[[ PROVIDED DATA open ]]

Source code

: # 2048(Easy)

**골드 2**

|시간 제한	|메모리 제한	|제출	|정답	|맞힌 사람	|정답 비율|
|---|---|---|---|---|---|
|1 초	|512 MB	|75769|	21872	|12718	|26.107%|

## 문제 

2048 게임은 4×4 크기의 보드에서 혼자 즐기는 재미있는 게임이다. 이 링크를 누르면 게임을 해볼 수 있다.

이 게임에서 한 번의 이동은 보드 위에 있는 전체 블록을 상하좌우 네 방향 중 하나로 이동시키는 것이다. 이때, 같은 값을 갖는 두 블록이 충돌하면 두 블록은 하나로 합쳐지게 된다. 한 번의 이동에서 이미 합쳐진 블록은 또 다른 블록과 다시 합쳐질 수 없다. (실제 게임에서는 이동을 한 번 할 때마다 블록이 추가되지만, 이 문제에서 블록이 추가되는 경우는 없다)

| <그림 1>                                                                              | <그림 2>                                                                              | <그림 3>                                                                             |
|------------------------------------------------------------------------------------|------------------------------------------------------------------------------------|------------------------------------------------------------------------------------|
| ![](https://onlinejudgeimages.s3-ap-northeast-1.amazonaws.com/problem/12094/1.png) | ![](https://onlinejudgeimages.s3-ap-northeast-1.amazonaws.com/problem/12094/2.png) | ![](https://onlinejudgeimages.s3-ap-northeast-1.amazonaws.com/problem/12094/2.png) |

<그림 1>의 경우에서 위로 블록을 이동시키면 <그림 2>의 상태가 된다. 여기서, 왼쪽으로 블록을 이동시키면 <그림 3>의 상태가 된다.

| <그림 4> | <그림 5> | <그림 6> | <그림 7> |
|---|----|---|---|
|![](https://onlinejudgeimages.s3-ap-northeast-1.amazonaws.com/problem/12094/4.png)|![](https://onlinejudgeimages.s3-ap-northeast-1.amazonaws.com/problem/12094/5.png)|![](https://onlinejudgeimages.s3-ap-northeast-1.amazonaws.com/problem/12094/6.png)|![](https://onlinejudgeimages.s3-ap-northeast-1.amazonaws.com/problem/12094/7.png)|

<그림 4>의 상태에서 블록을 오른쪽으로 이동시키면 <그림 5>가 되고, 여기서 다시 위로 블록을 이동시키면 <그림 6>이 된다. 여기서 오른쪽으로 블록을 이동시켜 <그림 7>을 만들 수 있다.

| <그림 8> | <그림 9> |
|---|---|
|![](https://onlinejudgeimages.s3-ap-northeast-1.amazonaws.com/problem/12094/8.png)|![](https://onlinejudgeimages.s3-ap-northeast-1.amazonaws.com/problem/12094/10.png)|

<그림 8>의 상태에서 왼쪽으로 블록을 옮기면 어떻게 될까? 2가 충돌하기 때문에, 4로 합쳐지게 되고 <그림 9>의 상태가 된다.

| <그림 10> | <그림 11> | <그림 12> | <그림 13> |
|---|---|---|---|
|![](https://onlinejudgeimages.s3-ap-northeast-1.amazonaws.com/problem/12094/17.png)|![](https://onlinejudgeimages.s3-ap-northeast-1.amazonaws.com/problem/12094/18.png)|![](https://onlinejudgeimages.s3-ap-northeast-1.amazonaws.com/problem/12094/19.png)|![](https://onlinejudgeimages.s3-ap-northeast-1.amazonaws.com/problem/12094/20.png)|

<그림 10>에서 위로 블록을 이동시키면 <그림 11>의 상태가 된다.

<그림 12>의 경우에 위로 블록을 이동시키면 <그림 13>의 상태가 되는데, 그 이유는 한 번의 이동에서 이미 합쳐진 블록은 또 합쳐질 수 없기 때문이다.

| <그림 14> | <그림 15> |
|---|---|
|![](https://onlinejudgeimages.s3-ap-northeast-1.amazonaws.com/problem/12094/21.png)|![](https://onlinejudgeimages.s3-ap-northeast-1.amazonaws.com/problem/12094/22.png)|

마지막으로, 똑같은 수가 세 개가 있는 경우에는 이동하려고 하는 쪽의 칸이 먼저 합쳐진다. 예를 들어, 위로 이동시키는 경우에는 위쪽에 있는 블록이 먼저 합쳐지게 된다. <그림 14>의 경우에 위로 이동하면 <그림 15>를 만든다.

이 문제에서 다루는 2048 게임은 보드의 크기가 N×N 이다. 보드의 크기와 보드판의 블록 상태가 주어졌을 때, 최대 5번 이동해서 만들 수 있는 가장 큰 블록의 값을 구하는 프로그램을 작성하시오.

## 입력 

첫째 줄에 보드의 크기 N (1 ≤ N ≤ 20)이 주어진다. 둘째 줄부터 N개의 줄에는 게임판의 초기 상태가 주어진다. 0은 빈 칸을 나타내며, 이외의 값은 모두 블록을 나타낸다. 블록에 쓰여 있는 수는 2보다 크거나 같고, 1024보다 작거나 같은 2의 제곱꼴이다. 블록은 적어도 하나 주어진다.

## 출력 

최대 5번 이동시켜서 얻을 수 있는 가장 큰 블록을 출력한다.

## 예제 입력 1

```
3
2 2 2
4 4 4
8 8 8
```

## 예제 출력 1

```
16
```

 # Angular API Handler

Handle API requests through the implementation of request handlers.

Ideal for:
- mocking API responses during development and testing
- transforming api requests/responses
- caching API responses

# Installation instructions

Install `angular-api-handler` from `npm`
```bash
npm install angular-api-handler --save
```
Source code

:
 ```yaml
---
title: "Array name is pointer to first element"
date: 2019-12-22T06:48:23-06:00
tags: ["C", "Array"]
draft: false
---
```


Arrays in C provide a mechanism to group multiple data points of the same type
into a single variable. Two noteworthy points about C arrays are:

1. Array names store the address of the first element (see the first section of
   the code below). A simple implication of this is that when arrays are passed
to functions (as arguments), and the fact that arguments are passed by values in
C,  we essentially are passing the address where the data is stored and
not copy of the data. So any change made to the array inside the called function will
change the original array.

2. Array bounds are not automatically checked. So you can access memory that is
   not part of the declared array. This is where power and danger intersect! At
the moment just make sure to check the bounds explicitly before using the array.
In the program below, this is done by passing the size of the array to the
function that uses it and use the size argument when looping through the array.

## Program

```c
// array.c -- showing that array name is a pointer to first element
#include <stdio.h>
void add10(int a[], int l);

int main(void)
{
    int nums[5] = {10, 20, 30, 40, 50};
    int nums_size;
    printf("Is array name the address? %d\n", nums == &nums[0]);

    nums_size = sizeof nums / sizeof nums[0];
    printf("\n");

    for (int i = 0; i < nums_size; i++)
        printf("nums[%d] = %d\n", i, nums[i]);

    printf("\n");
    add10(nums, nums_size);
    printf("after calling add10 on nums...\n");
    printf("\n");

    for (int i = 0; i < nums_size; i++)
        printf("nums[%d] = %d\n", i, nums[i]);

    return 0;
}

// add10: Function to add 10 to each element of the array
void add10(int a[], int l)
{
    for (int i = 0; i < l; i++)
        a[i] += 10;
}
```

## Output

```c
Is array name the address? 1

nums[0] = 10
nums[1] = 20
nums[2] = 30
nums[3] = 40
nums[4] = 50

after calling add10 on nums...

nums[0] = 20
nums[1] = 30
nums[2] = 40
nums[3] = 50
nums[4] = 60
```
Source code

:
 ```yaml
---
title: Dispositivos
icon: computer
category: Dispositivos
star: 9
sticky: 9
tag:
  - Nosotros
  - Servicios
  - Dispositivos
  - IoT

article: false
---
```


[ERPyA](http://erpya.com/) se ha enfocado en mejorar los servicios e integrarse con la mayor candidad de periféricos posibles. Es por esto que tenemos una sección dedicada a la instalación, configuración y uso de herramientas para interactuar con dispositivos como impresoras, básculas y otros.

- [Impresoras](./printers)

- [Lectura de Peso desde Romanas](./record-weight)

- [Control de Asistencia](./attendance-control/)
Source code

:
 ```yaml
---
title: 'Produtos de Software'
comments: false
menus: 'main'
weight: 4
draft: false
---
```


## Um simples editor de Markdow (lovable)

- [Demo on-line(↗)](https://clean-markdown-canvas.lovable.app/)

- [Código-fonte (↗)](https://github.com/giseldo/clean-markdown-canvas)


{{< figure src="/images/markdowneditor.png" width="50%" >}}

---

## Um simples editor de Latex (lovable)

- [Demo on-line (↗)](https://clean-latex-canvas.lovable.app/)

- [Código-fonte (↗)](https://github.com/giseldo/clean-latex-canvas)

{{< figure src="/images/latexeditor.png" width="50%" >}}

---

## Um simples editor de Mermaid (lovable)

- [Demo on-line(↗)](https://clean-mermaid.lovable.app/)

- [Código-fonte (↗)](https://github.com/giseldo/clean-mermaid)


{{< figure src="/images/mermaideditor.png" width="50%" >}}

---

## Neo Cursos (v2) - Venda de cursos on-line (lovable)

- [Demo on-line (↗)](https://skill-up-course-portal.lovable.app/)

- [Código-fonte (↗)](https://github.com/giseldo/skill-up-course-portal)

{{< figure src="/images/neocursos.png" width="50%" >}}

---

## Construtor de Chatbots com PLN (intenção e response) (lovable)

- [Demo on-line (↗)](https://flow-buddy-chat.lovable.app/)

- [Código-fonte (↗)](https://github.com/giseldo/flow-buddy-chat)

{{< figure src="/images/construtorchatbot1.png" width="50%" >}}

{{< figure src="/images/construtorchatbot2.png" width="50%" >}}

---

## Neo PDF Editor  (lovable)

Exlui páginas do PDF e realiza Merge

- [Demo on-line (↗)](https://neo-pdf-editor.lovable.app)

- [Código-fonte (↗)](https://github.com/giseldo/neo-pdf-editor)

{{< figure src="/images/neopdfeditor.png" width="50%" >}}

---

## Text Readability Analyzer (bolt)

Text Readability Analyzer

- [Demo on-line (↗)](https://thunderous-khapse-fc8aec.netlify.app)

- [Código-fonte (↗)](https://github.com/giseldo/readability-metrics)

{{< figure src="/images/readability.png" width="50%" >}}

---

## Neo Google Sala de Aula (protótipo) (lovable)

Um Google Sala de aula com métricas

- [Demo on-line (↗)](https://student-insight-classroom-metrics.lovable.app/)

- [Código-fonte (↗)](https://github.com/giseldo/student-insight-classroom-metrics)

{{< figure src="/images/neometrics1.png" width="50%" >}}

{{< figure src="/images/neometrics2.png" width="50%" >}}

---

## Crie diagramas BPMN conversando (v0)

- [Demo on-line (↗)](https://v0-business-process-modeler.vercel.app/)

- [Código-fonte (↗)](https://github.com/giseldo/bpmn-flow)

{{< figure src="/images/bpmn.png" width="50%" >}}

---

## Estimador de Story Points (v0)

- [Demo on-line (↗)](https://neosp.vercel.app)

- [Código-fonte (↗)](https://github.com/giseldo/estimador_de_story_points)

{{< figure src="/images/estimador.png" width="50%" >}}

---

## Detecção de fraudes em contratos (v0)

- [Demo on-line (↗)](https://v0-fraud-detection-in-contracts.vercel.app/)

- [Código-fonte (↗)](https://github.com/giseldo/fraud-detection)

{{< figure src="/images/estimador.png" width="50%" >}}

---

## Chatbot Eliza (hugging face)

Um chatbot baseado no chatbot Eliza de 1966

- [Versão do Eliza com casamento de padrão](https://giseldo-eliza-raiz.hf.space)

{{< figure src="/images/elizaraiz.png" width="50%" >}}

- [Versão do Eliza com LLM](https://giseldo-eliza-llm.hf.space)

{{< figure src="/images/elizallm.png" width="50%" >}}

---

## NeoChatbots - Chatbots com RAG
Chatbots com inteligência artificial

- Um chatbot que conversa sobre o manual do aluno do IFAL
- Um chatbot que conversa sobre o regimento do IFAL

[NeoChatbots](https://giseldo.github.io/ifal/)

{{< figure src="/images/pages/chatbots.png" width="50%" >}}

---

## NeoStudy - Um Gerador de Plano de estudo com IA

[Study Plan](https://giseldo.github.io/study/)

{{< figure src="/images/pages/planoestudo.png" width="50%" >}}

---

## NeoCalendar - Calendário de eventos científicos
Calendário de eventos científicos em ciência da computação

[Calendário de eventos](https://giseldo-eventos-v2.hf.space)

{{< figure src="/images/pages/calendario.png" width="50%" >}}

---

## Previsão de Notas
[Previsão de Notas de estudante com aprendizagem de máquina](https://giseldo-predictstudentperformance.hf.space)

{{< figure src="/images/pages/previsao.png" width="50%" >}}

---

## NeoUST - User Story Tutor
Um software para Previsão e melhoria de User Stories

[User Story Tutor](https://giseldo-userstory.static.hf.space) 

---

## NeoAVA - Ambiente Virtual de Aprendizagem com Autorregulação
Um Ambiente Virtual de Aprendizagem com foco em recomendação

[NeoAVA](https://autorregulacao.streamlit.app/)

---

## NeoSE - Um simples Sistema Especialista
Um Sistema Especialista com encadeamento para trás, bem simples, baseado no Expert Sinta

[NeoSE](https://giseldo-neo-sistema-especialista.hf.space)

[[ PROVIDED DATA closed ]]

Return only the part of the records above that opens with the line containing "## Crie diagramas BPMN conversando (v0)" and closes with the line containing "[Calendário de eventos](https://giseldo-eventos-v2.hf.space)", ends included.

## Crie diagramas BPMN conversando (v0)

- [Demo on-line (↗)](https://v0-business-process-modeler.vercel.app/)

- [Código-fonte (↗)](https://github.com/giseldo/bpmn-flow)

{{< figure src="/images/bpmn.png" width="50%" >}}

---

## Estimador de Story Points (v0)

- [Demo on-line (↗)](https://neosp.vercel.app)

- [Código-fonte (↗)](https://github.com/giseldo/estimador_de_story_points)

{{< figure src="/images/estimador.png" width="50%" >}}

---

## Detecção de fraudes em contratos (v0)

- [Demo on-line (↗)](https://v0-fraud-detection-in-contracts.vercel.app/)

- [Código-fonte (↗)](https://github.com/giseldo/fraud-detection)

{{< figure src="/images/estimador.png" width="50%" >}}

---

## Chatbot Eliza (hugging face)

Um chatbot baseado no chatbot Eliza de 1966

- [Versão do Eliza com casamento de padrão](https://giseldo-eliza-raiz.hf.space)

{{< figure src="/images/elizaraiz.png" width="50%" >}}

- [Versão do Eliza com LLM](https://giseldo-eliza-llm.hf.space)

{{< figure src="/images/elizallm.png" width="50%" >}}

---

## NeoChatbots - Chatbots com RAG
Chatbots com inteligência artificial

- Um chatbot que conversa sobre o manual do aluno do IFAL
- Um chatbot que conversa sobre o regimento do IFAL

[NeoChatbots](https://giseldo.github.io/ifal/)

{{< figure src="/images/pages/chatbots.png" width="50%" >}}

---

## NeoStudy - Um Gerador de Plano de estudo com IA

[Study Plan](https://giseldo.github.io/study/)

{{< figure src="/images/pages/planoestudo.png" width="50%" >}}

---

## NeoCalendar - Calendário de eventos científicos
Calendário de eventos científicos em ciência da computação

[Calendário de eventos](https://giseldo-eventos-v2.hf.space)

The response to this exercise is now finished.